**WHAT IS BEING ASKED:** Gather all lines in the entries below that include the word "students".

**GIVEN DATA:**
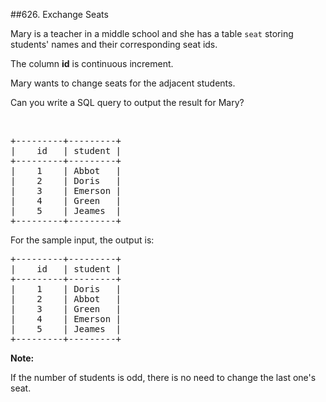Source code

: ##626. Exchange Seats
<p>Mary is a teacher in a middle school and she has a table <code>seat</code> storing students&#39; names and their corresponding seat ids.</p>

<p>The column <b>id</b> is continuous increment.</p>

<p>Mary wants to change seats for the adjacent students.</p>

<p>Can you write a SQL query to output the result for Mary?</p>

<p>&nbsp;</p>

<pre>
+---------+---------+
|    id   | student |
+---------+---------+
|    1    | Abbot   |
|    2    | Doris   |
|    3    | Emerson |
|    4    | Green   |
|    5    | Jeames  |
+---------+---------+
</pre>

<p>For the sample input, the output is:</p>

<pre>
+---------+---------+
|    id   | student |
+---------+---------+
|    1    | Doris   |
|    2    | Abbot   |
|    3    | Green   |
|    4    | Emerson |
|    5    | Jeames  |
+---------+---------+
</pre>

<p><b>Note:</b></p>

<p>If the number of students is odd, there is no need to change the last one&#39;s seat.</p>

**OUTPUT:**
<p>Mary is a teacher in a middle school and she has a table <code>seat</code> storing students&#39; names and their corresponding seat ids.</p>
<p>Mary wants to change seats for the adjacent students.</p>
<p>If the number of students is odd, there is no need to change the last one&#39;s seat.</p>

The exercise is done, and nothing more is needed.